Иммануил Кант. Критика чистого разума. Критика практического разума. Критика способности суждения (сборник) (Кант, Сирота) - страница 54

Значит, чистые понятия рассудка, прилагаемые к наглядным представлениям априори (например, в математике), дают нам познание только в той мере, в какой последние, а с ними и самые понятия рассудка, могут прилагаться к опытным представлениям. Следовательно, и категории сообщают нам познание о вещах только в том случае, если они прилагаются к опытному представлению, т. е. они условливают возможность одного опытного познания. Значит, категории служат к познанию вещей только тем, что посредством их вещи становятся для вас предметами возможного опыта.

§ 23

Указанная мысль весьма важна; она определяет приложение чистых понятий рассудка к предметам, как трансцендентальная эстетика указывает область приложения чистой формы наглядного представления. Как условия, при которых предметы нам даются, пространство и время имеют значение только для предметов чувств, следовательно, для опыта. Чистые понятия рассудка имеют более обширное приложение и простираются вообще на предметы наглядного представления, будет ли оно подобно нашему или нет, лишь бы оно было чувственное, а не рассудочное. Но такая более обширная приложимость понятий не доставляет нам никакой существенной пользы. Сами по себе они всегда останутся бессодержательными понятиями, по которым нельзя судить о возможности или невозможности предметов, – простыми формами мысли, без всякой предметной реальности, если у нас нет наглядного представления, к которому могло бы быть приложено содержащееся в них синтетическое единство самосознания; они не могут, следовательно, служить к определению самого предмета. Только наше чувственное и опытное представление может сообщать им смысл и значение.

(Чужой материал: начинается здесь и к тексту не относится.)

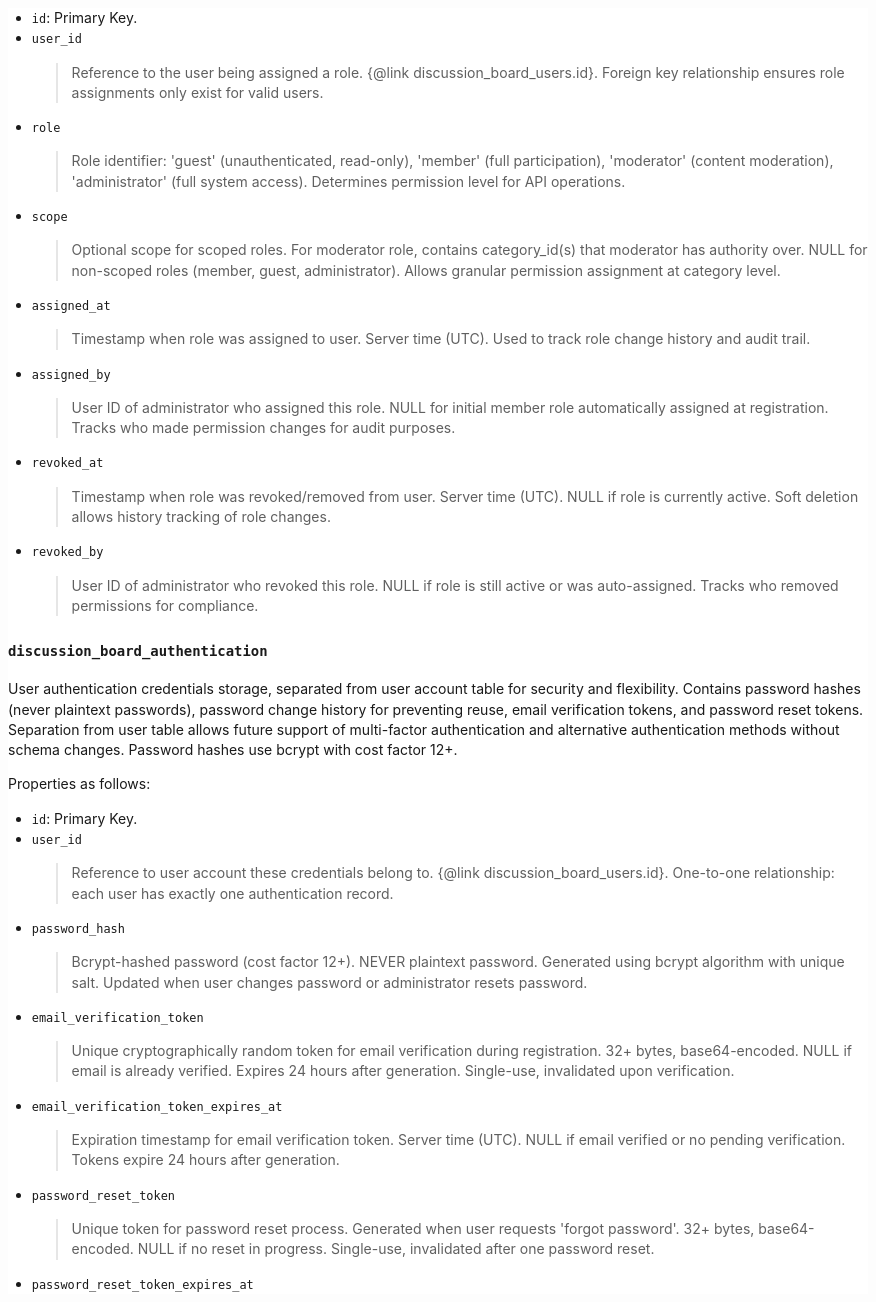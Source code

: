 - `id`: Primary Key.
- `user_id`
  > Reference to the user being assigned a role. {@link
  > discussion_board_users.id}. Foreign key relationship ensures role
  > assignments only exist for valid users.
- `role`
  > Role identifier: 'guest' (unauthenticated, read-only), 'member' (full
  > participation), 'moderator' (content moderation), 'administrator' (full
  > system access). Determines permission level for API operations.
- `scope`
  > Optional scope for scoped roles. For moderator role, contains
  > category_id(s) that moderator has authority over. NULL for non-scoped
  > roles (member, guest, administrator). Allows granular permission
  > assignment at category level.
- `assigned_at`
  > Timestamp when role was assigned to user. Server time (UTC). Used to
  > track role change history and audit trail.
- `assigned_by`
  > User ID of administrator who assigned this role. NULL for initial member
  > role automatically assigned at registration. Tracks who made permission
  > changes for audit purposes.
- `revoked_at`
  > Timestamp when role was revoked/removed from user. Server time (UTC).
  > NULL if role is currently active. Soft deletion allows history tracking
  > of role changes.
- `revoked_by`
  > User ID of administrator who revoked this role. NULL if role is still
  > active or was auto-assigned. Tracks who removed permissions for
  > compliance.

### `discussion_board_authentication`

User authentication credentials storage, separated from user account
table for security and flexibility. Contains password hashes (never
plaintext passwords), password change history for preventing reuse, email
verification tokens, and password reset tokens. Separation from user
table allows future support of multi-factor authentication and
alternative authentication methods without schema changes. Password
hashes use bcrypt with cost factor 12+.

Properties as follows:

- `id`: Primary Key.
- `user_id`
  > Reference to user account these credentials belong to. {@link
  > discussion_board_users.id}. One-to-one relationship: each user has
  > exactly one authentication record.
- `password_hash`
  > Bcrypt-hashed password (cost factor 12+). NEVER plaintext password.
  > Generated using bcrypt algorithm with unique salt. Updated when user
  > changes password or administrator resets password.
- `email_verification_token`
  > Unique cryptographically random token for email verification during
  > registration. 32+ bytes, base64-encoded. NULL if email is already
  > verified. Expires 24 hours after generation. Single-use, invalidated upon
  > verification.
- `email_verification_token_expires_at`
  > Expiration timestamp for email verification token. Server time (UTC).
  > NULL if email verified or no pending verification. Tokens expire 24 hours
  > after generation.
- `password_reset_token`
  > Unique token for password reset process. Generated when user requests
  > 'forgot password'. 32+ bytes, base64-encoded. NULL if no reset in
  > progress. Single-use, invalidated after one password reset.
- `password_reset_token_expires_at`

В самом деле, предположим, что нам дан предмет, не относящийся к области чувственного представления. Конечно, ему должны быть усвоены признаки, согласные с тем предположением, что такой предмет не заключает в себе ничего, относящегося к чувственному представлению; т. е. что он не протяжен и не находится в пространстве, что его существование не временное, что он не подлежит изменению (следствию определений во времени) и т. д. Но разве познание может состоять из одних рассказов о том, чего нет в представлении предмета, без указаний на то, что в нем содержится? Что рассудок, предоставленный самому себе, не может дать нам ничего более, это совершенно понятно: с одним чистым понятием рассудка я не могу представлять предмета, в котором оно осуществляется, если у меня нет наглядного представления: я мог, как мы видели выше, только сказать, что обыкновенное представление сюда не годится. К сверхчувственному предмету не может быть приложена ни одна категория, например понятие сущности, т. е. нечто такое, что может быть только подлежащим, но никогда сказуемым; ибо не имея возможности применить его к опытному представлению, я не могу знать, есть ли что-нибудь действительное, соответствующее этой категории. Но об этом впоследствии.